======== Material to process ========

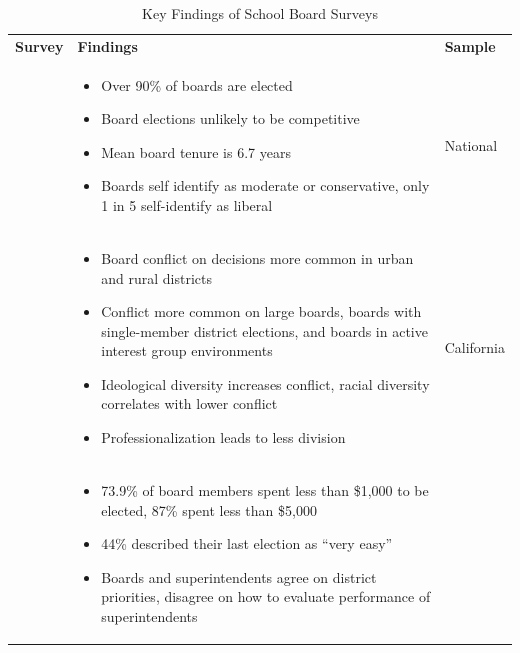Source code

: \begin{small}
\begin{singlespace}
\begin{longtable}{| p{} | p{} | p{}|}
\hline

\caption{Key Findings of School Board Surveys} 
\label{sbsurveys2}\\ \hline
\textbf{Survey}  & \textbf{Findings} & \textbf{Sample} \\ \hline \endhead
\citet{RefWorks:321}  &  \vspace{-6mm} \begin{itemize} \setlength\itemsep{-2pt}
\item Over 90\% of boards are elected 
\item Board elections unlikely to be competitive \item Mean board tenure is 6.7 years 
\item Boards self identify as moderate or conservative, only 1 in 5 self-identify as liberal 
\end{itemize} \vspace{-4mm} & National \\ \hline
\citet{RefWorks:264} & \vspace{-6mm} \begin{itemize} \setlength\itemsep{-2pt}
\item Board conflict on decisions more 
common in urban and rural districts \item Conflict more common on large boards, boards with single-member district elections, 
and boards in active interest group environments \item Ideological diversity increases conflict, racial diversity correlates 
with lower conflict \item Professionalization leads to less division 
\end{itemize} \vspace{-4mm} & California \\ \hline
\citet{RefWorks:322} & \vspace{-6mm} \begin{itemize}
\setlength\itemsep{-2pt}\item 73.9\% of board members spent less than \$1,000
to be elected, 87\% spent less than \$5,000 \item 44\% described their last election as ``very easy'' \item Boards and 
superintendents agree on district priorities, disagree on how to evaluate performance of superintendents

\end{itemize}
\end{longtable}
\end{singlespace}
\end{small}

========
======== Material to process ========

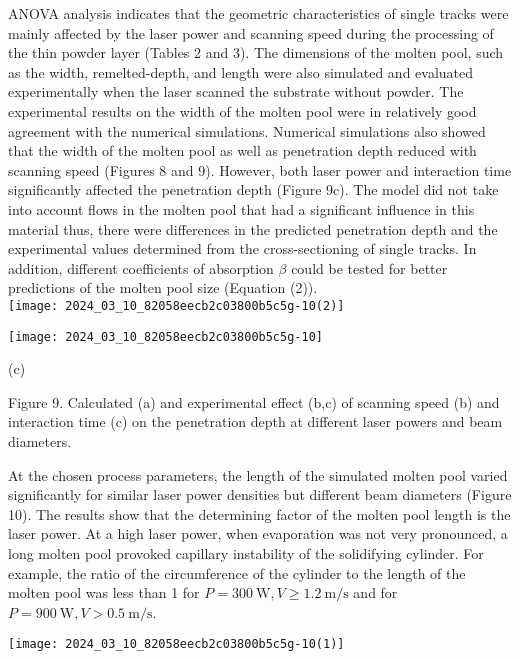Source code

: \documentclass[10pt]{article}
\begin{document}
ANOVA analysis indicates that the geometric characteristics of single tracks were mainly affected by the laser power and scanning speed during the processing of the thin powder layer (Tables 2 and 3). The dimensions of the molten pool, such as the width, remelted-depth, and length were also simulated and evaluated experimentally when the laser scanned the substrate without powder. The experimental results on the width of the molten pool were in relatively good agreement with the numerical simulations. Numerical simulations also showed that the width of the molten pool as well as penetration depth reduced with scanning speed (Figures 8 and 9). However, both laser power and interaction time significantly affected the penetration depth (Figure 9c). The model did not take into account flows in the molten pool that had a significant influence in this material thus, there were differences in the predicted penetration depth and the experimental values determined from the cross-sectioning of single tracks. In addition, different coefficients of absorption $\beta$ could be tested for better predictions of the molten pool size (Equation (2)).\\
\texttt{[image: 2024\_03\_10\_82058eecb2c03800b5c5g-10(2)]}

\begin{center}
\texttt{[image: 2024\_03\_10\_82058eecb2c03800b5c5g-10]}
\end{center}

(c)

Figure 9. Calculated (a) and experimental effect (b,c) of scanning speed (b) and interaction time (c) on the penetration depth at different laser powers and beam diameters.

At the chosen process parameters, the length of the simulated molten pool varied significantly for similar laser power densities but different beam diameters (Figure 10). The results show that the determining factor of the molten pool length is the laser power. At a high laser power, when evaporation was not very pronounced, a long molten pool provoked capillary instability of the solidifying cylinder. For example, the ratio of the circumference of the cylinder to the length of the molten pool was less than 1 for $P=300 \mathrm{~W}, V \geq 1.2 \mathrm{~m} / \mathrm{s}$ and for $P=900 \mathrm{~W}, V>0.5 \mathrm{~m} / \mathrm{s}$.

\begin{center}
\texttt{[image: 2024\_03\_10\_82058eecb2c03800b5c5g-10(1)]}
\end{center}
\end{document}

========

### What to produce
Using the data above, return each line that includes the word "image".

### Response below
\texttt{[image: 2024\_03\_10\_82058eecb2c03800b5c5g-10(2)]}
\texttt{[image: 2024\_03\_10\_82058eecb2c03800b5c5g-10]}
\texttt{[image: 2024\_03\_10\_82058eecb2c03800b5c5g-10(1)]}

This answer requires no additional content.